The other way one can measure this figure is by its replacement cost. This is how much it costs to do the job — e.g. caregiving, cooking, cleaning. Former President Franklin D. Roosevelt’s “New Deal” plan involved investment in public infrastructure both to repair public goods but also to stimulate the economy through job creation. Workers were paid based on the cost of the labor.
Enter: social infrastructure. A 2016 study titled "Investing in the Care Economy" regarding several European nations and the U.S. confirms that investment in social infrastructure would create more jobs than investment in public infrastructure, creating approximately 13 million jobs in the U.S. alone for both men and women.
So if investment in social infrastructure too serves a public utility, why does this not fall under the umbrella of public infrastructure worthy of public investment like a road or bridge?
“This neglect of social infrastructure projects reflects a gender bias in economic thinking and may derive from the gender division of labour and gender employment segregation, with women being over represented in caring work, and men over represented in construction," according to the 2016 study.

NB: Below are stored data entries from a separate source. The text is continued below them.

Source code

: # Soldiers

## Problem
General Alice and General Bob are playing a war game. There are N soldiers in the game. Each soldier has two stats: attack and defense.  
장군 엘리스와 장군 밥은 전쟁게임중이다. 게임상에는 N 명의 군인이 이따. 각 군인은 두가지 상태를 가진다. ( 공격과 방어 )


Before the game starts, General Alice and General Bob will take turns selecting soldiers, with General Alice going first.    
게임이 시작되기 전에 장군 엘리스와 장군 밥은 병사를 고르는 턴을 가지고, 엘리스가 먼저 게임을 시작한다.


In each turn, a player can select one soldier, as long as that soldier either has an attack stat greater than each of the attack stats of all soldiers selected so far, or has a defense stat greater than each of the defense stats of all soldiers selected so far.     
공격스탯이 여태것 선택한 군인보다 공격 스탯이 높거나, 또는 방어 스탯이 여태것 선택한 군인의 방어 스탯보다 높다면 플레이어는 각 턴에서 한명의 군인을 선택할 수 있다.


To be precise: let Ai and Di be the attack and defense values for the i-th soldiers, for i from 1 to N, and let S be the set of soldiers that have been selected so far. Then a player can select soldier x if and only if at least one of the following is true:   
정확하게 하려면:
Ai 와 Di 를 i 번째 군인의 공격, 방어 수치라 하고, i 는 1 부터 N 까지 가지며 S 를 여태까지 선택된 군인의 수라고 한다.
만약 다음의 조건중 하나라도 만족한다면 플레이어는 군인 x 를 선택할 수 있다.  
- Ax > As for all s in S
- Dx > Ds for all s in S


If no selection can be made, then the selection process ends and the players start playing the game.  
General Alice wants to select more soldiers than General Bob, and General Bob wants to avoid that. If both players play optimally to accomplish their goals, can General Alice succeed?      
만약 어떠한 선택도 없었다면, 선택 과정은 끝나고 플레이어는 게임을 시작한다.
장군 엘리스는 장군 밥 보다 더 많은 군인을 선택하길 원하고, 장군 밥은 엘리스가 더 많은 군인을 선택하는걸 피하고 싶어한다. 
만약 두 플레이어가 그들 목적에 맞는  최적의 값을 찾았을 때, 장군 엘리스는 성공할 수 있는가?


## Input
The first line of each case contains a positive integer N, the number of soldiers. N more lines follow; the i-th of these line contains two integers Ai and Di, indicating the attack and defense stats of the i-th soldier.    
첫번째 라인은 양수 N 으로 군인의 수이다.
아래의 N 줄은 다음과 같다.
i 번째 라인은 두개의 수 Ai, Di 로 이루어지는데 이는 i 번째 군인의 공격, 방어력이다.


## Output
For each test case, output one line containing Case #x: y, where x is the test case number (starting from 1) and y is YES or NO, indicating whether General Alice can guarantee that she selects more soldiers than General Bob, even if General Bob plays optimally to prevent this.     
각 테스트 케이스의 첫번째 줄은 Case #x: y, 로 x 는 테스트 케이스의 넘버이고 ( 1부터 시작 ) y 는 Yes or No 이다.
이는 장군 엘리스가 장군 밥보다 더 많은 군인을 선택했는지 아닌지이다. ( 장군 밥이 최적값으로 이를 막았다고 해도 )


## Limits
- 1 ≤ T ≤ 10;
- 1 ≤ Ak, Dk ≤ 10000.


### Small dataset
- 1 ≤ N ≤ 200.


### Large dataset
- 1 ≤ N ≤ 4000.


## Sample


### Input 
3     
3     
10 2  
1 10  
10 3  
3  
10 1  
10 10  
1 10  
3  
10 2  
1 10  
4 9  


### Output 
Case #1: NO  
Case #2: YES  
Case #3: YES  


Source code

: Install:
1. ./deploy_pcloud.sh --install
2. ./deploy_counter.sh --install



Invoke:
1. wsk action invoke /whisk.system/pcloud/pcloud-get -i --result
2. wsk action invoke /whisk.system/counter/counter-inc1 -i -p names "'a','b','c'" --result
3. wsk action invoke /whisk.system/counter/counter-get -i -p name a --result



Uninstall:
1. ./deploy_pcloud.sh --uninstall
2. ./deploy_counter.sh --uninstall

Erika Bachiochi, a prominent anti-abortion advocate and author of an article in the Harvard Journal of Law & Public Policy, has penned a variety of arguments not only rejecting abortion but offering insight into how we value caregiving and motherhood duties. Her view of abortion might be limited, yet her thoughts of motherhood are noteworthy. She poses one important question: “Rather than structure society around the wombless, unencumbered male, ought not society be structured around those who, in addition to being able to do all that men can do, can also bear new human life?”
A better question we might ask is not whether it is a good idea to grant unpaid work access into the “market," but rather why is this work not already compensated for as a means of stimulating the economy? If investment in “public” infrastructure jobs employs men to stimulate the economy, then maybe it is time to equate the “public” sphere as a male sphere of work and feminist economic practices as an investment in everyone, literally everyone.
Francesca Petrucci is a School of Arts and Sciences senior double majoring in journalism and media studies and political science and minoring in Spanish. Her column, "The Annoying Vegan Millennial," runs on alternate Tuesdays.